Did We Learn Anything from Texas?
On December 30th, the Electric Reliability Council of Texas (ERCOT) issued a press release declaring that 322 power generating and transmission facilities had undergone stringent inspections indicating the Texas grid was ready for winter. Implied was that the grid disaster of the previous February, which left hundreds dead and millions without power or heat for days, wouldn’t be repeated. But what wasn’t included in ERCOT’s release was any mention of the natural gas delivery system—the leading culprit for February’s catastrophe.
Remarkably, almost a year later, the Texas grid and its heavy reliance on an unwinterized natural gas delivery system remain a ticking time bomb. ERCOT’s press release was like a captain getting on the intercom to tell passengers the engines and wings have been thoroughly checked out and are ready for takeoff but failing to mention the hole in the fuel tank hasn’t been touched.
The continuing danger to the Texas grid isn’t just the stuff of theory. Already this winter Texas got the worst kind of reminder of how vulnerable the system remains. During a cold snap in December, gas production and delivery plunged with key equipment once again freezing up. Nearly 1 billion cubic feet of gas had to be burned or was wasted due to weather-inflicted interruptions. Bloomberg said of the gas industry’s failure, “Despite calls for producers to harden their infrastructure against cold, much of the industry has managed to avoid doing so. The Texas Railroad Commission, the state’s top regulator of the industry, plans to adopt some weatherization standards but those won’t go into effect until 2023, and they include loopholes that allow some companies to opt out of compliance.”
Systemic Failure
Reflecting on the disaster last February, there’s good reason the chief energy officer at the University of Houston called the gas system’s performance a, “systemic failure.” In the lead up to the crisis, as cold weather swept through west Texas, the state’s gas production tumbled by some 11 billion cubic feet over nine straight days. A postmortem analysis found that, “crucially, 52% of the drop in volume came before ERCOT’s first power cut in the early hours of Feb. 15.” The gas system’s unraveling didn’t happen because the power system went down; rather, it was the first domino to fall for the grid failure to come.

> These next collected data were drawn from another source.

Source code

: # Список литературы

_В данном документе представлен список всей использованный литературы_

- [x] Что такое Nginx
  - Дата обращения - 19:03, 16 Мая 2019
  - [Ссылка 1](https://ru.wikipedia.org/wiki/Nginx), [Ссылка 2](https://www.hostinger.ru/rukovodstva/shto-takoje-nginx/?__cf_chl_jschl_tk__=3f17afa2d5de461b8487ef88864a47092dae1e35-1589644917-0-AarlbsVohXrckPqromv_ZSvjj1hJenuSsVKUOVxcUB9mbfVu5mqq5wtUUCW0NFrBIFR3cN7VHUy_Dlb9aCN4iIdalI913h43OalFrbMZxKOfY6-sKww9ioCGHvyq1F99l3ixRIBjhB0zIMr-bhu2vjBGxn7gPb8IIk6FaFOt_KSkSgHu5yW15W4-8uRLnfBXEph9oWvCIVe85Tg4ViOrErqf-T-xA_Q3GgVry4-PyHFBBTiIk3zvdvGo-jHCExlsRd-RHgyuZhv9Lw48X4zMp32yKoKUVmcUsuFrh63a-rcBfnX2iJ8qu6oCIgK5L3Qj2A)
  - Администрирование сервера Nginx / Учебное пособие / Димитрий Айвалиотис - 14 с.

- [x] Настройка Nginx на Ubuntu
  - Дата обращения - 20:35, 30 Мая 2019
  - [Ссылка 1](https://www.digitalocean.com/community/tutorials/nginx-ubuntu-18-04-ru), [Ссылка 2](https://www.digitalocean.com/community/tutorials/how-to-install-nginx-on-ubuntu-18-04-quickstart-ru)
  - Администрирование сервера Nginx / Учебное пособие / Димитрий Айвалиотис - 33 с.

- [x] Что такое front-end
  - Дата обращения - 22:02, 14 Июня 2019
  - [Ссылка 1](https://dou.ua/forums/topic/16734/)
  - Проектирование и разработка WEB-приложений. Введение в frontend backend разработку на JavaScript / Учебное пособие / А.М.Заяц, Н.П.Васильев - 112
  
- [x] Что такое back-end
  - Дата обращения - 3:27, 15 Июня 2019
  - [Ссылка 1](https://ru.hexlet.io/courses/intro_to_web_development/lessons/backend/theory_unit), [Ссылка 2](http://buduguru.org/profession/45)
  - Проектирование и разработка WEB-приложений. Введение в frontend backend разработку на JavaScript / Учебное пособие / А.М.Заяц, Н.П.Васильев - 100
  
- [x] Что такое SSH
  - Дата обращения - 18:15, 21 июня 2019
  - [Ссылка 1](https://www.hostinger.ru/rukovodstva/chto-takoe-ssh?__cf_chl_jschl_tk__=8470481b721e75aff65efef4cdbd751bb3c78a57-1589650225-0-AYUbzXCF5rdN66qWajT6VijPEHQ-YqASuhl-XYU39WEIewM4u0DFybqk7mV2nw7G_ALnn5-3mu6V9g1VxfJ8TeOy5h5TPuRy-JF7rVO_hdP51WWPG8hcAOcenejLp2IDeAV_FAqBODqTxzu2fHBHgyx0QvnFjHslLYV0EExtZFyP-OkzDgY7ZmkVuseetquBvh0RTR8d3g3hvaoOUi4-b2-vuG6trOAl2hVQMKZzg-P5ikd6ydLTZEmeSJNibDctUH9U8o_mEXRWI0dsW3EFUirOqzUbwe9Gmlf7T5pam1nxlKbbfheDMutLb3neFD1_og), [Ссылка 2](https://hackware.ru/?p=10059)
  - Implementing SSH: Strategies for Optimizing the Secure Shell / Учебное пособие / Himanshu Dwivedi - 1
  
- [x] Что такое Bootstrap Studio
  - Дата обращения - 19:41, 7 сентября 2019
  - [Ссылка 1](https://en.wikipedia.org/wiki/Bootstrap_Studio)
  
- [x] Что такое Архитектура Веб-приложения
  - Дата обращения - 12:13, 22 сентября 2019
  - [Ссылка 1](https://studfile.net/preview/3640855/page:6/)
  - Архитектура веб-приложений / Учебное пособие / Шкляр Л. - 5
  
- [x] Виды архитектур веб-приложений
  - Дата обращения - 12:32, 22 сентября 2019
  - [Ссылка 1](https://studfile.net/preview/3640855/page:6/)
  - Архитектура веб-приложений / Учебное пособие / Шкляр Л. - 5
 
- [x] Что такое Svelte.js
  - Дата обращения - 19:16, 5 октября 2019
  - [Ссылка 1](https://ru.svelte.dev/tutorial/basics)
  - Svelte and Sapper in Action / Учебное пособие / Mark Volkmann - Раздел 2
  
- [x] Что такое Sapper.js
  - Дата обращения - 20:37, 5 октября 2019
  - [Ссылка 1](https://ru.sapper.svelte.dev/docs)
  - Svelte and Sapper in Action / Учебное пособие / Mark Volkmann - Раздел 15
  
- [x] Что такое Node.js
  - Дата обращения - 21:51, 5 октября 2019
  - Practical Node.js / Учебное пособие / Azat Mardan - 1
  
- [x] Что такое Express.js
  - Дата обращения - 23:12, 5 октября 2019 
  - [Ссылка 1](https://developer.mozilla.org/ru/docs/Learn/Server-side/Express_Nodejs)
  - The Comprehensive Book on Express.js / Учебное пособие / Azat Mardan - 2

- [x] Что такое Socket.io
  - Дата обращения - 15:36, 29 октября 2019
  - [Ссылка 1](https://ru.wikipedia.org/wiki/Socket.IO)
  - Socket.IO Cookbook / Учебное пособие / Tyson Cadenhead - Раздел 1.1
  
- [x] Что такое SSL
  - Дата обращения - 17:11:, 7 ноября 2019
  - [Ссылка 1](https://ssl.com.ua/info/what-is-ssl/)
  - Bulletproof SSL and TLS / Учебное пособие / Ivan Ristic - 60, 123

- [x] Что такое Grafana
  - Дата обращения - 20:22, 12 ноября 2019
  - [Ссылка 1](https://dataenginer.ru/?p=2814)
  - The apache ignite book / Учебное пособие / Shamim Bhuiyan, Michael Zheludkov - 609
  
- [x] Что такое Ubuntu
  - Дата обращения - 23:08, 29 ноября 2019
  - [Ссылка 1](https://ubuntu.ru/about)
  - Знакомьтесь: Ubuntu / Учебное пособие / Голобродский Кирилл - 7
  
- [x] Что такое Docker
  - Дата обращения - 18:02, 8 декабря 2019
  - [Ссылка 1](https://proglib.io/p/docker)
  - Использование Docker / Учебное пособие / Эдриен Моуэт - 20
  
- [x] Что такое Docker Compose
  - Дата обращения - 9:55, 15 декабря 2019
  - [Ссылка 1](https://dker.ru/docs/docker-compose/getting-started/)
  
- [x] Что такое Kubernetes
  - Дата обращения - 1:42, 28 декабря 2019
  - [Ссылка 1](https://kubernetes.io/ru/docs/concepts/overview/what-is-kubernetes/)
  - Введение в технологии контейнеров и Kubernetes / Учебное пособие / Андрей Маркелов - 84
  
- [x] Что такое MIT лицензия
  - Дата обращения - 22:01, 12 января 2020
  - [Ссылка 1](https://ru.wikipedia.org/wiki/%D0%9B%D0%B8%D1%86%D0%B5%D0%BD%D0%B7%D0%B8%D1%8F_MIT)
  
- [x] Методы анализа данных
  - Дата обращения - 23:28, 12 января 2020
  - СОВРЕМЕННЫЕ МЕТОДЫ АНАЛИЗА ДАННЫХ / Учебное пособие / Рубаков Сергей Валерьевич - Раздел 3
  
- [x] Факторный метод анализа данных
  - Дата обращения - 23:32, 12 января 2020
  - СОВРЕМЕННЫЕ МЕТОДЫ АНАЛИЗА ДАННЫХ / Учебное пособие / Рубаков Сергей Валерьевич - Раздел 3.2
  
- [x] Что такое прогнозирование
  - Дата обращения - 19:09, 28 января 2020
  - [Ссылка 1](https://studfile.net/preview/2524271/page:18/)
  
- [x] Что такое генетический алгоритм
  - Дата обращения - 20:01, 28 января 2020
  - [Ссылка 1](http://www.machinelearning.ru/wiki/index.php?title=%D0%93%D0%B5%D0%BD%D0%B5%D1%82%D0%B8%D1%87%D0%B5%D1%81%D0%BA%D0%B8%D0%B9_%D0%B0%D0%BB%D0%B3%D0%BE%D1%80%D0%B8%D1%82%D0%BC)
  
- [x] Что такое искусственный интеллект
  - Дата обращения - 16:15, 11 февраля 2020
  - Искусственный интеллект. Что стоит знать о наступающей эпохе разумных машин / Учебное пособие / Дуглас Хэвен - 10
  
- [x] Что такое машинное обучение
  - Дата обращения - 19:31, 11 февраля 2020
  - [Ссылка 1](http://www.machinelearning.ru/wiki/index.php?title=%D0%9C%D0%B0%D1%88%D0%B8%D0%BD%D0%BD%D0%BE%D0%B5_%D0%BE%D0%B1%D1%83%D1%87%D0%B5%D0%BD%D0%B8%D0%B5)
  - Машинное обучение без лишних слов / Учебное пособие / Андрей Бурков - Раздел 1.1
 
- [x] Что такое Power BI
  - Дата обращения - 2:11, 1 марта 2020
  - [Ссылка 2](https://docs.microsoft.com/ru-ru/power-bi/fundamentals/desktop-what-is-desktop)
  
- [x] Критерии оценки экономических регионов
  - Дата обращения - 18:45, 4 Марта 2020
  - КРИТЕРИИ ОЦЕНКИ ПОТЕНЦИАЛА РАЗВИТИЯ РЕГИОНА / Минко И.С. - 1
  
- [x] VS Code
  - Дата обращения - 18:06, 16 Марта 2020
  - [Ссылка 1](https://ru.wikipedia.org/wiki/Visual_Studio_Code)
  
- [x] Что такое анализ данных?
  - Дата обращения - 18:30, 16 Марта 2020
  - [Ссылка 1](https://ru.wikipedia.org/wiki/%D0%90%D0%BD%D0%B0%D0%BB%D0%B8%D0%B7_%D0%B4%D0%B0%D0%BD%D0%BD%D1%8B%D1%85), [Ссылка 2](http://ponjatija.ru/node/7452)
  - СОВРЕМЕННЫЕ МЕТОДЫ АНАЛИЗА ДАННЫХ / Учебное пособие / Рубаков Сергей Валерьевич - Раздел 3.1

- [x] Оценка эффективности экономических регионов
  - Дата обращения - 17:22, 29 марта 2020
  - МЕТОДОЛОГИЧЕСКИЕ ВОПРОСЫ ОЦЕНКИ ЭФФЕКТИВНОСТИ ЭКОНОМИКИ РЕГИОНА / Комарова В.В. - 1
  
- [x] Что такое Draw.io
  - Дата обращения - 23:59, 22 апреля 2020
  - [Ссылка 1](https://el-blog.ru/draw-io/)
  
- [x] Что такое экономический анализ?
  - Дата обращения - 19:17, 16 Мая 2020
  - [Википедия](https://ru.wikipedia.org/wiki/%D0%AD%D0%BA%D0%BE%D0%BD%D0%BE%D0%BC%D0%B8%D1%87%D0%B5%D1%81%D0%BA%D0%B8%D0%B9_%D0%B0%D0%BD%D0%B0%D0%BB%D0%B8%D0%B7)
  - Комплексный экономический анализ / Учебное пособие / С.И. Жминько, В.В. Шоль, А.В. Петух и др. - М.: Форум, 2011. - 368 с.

In Senate testimony months after the Texas catastrophe, North American Electric Reliability Corporation President and CEO Jim Robb testified that, “The area that Congress should reflect on, and potentially take action, is to think about how [weatherization] extends into the natural gas and fuel sectors. Because having a great winterized plant with no fuel in front of it isn’t very valuable. And that’s where our authorities right now stop.”
Just One Dimension of a National Reliability Crisis
Despite clear analysis of what went wrong in Texas and a clear understanding of what’s required to address the situation, Texas remains dangerously vulnerable to the same scenario that plunged it into frozen darkness last February. If action hasn’t been taken to fix the challenge in Texas – where pain of failure was most severe – is there any reason to believe the same vulnerabilities have been addressed in other states?
The nation’s overreliance on just-in-time fuel delivery is a glaring problem that is just one troubling dimension of a national grid reliability crisis. Fuel security and fuel optionality continue to disappear just when the need for fuel assurance and robust operating buffers is more pressing than ever. The pivot to intermittent, weather-dependent generation is adding complexity and stress to the grid regulators and utilities are only beginning to fully understand. There’s no silver bullet for the reliability challenges now at the nation’s doorstep but there are obvious choices that can make the current situation much worse. Failing to recognize the existing coal fleet as a fuel security bulwark and an essential piece of balanced electricity mix is right at the top of the list.
As Rich Nolan, the National Mining Association’s president and CEO, recently observed, “A successful, thoughtful energy transition requires planning and policy that reinforces and values grid reliability while preserving the energy affordability that underpins our economy. The U.S. coal fleet has an important role to play in ensuring we have the firm, fuel-secure power we need when we need it most.”
Failure to treat the reliability dangers emerging across the country, particularly the preventable loss of fuel security, with the gravity they require is a mistake we simply can’t afford to make. Just ask the citizens of the Lone Star state.